**Record set**
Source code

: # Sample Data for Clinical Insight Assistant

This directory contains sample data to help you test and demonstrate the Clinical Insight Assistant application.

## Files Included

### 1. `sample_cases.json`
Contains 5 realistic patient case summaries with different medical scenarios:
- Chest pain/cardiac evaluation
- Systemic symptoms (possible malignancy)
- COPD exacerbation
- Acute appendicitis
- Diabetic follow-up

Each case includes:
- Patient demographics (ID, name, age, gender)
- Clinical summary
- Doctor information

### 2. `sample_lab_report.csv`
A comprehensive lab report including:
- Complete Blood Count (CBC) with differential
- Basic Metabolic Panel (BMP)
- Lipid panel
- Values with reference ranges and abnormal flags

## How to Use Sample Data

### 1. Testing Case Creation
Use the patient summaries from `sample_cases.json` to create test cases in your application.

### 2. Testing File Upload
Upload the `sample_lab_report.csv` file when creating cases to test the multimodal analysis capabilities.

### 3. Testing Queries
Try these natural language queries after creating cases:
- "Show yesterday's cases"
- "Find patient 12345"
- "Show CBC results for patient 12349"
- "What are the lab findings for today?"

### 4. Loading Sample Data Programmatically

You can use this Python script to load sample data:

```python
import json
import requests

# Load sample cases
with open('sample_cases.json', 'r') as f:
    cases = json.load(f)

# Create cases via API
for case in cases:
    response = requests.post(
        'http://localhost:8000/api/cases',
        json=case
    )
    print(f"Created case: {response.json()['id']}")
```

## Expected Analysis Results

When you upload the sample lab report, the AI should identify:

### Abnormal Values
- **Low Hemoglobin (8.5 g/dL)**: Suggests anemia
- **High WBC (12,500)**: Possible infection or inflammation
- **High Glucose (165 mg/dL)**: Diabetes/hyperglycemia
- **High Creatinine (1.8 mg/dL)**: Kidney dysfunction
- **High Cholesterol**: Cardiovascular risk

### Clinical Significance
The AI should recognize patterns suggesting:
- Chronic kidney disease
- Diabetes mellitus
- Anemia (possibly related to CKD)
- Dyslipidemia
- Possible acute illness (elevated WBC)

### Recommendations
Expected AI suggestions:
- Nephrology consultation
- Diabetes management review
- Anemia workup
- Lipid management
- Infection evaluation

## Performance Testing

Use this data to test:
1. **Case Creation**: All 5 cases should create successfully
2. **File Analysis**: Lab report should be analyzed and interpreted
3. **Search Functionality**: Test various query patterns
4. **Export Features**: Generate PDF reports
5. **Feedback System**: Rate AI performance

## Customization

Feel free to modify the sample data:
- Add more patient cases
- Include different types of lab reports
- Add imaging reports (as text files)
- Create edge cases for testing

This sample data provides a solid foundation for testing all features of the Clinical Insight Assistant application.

**Description of the task**
Provide a verbatim copy of all the entries.

**Answer to this task**
Source code

: # Sample Data for Clinical Insight Assistant

This directory contains sample data to help you test and demonstrate the Clinical Insight Assistant application.

## Files Included

### 1. `sample_cases.json`
Contains 5 realistic patient case summaries with different medical scenarios:
- Chest pain/cardiac evaluation
- Systemic symptoms (possible malignancy)
- COPD exacerbation
- Acute appendicitis
- Diabetic follow-up

Each case includes:
- Patient demographics (ID, name, age, gender)
- Clinical summary
- Doctor information

### 2. `sample_lab_report.csv`
A comprehensive lab report including:
- Complete Blood Count (CBC) with differential
- Basic Metabolic Panel (BMP)
- Lipid panel
- Values with reference ranges and abnormal flags

## How to Use Sample Data

### 1. Testing Case Creation
Use the patient summaries from `sample_cases.json` to create test cases in your application.

### 2. Testing File Upload
Upload the `sample_lab_report.csv` file when creating cases to test the multimodal analysis capabilities.

### 3. Testing Queries
Try these natural language queries after creating cases:
- "Show yesterday's cases"
- "Find patient 12345"
- "Show CBC results for patient 12349"
- "What are the lab findings for today?"

### 4. Loading Sample Data Programmatically

You can use this Python script to load sample data:

```python
import json
import requests

# Load sample cases
with open('sample_cases.json', 'r') as f:
    cases = json.load(f)

# Create cases via API
for case in cases:
    response = requests.post(
        'http://localhost:8000/api/cases',
        json=case
    )
    print(f"Created case: {response.json()['id']}")
```

## Expected Analysis Results

When you upload the sample lab report, the AI should identify:

### Abnormal Values
- **Low Hemoglobin (8.5 g/dL)**: Suggests anemia
- **High WBC (12,500)**: Possible infection or inflammation
- **High Glucose (165 mg/dL)**: Diabetes/hyperglycemia
- **High Creatinine (1.8 mg/dL)**: Kidney dysfunction
- **High Cholesterol**: Cardiovascular risk

### Clinical Significance
The AI should recognize patterns suggesting:
- Chronic kidney disease
- Diabetes mellitus
- Anemia (possibly related to CKD)
- Dyslipidemia
- Possible acute illness (elevated WBC)

### Recommendations
Expected AI suggestions:
- Nephrology consultation
- Diabetes management review
- Anemia workup
- Lipid management
- Infection evaluation

## Performance Testing

Use this data to test:
1. **Case Creation**: All 5 cases should create successfully
2. **File Analysis**: Lab report should be analyzed and interpreted
3. **Search Functionality**: Test various query patterns
4. **Export Features**: Generate PDF reports
5. **Feedback System**: Rate AI performance

## Customization

Feel free to modify the sample data:
- Add more patient cases
- Include different types of lab reports
- Add imaging reports (as text files)
- Create edge cases for testing

This sample data provides a solid foundation for testing all features of the Clinical Insight Assistant application.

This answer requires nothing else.